Document images with source code
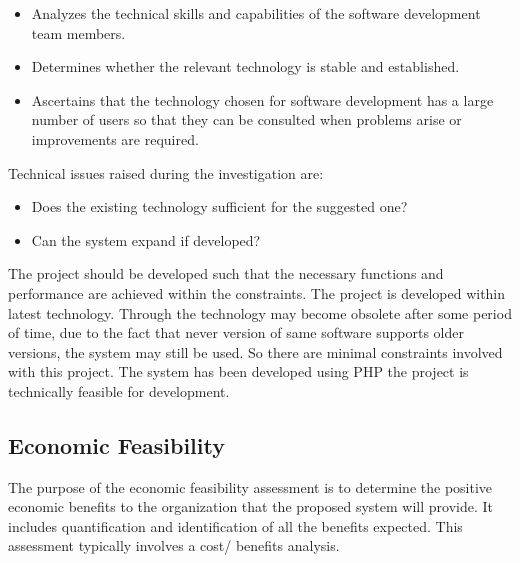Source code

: \begin{itemize}
	\item Analyzes the technical skills and capabilities of the software development team members.
	\item Determines whether the relevant technology is stable and established.
	\item Ascertains that the technology chosen for software development has a large number of users so that they can be consulted when problems arise or improvements are required.
\end{itemize}

Technical issues raised during the investigation are:
\begin{itemize}
	\item Does the existing technology sufficient for the suggested one?
	\item Can the system expand if developed?
\end{itemize}

The project should be developed such that the necessary functions and performance are achieved within the constraints. The project is developed within latest technology. Through the technology may become obsolete after some period of time, due to the fact that never version of same software supports older versions, the system may still be used. So there are minimal constraints involved with this project. The system has been developed using PHP the project is technically feasible for development.

\subsection{Economic Feasibility}
The purpose of the economic feasibility assessment is to determine the positive economic benefits to the organization that the proposed system will provide. It includes quantification and identification of all the benefits expected. This assessment typically involves a cost/ benefits analysis.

Task objective:
Repeat word for word from the line holding "stable and established." down to the last line above, including both.

Output of the task:
	\item Determines whether the relevant technology is stable and established.
	\item Ascertains that the technology chosen for software development has a large number of users so that they can be consulted when problems arise or improvements are required.
\end{itemize}

Technical issues raised during the investigation are:
\begin{itemize}
	\item Does the existing technology sufficient for the suggested one?
	\item Can the system expand if developed?
\end{itemize}

The project should be developed such that the necessary functions and performance are achieved within the constraints. The project is developed within latest technology. Through the technology may become obsolete after some period of time, due to the fact that never version of same software supports older versions, the system may still be used. So there are minimal constraints involved with this project. The system has been developed using PHP the project is technically feasible for development.

\subsection{Economic Feasibility}
The purpose of the economic feasibility assessment is to determine the positive economic benefits to the organization that the proposed system will provide. It includes quantification and identification of all the benefits expected. This assessment typically involves a cost/ benefits analysis.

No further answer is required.